→ **WHAT IS BEING ASKED**
Figure out how many lines in these records contain "regions". Only the number belongs in the reply.

→ **Saved entries**
>>>

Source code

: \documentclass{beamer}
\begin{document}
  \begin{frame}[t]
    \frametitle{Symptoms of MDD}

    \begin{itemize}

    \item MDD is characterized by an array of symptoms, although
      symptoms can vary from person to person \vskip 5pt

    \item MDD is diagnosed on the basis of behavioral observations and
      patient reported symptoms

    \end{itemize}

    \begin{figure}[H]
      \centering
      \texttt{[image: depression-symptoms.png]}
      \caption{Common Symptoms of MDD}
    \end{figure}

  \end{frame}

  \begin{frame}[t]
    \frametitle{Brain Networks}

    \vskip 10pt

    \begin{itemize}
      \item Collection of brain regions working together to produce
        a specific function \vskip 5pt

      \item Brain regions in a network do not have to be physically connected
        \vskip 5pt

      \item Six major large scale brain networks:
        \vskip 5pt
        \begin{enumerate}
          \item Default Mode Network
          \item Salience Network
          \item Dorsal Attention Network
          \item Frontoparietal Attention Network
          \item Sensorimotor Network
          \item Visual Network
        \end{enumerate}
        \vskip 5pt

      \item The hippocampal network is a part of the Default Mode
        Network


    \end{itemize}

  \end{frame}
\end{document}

<<<

→ **WRITTEN SOLUTION**
2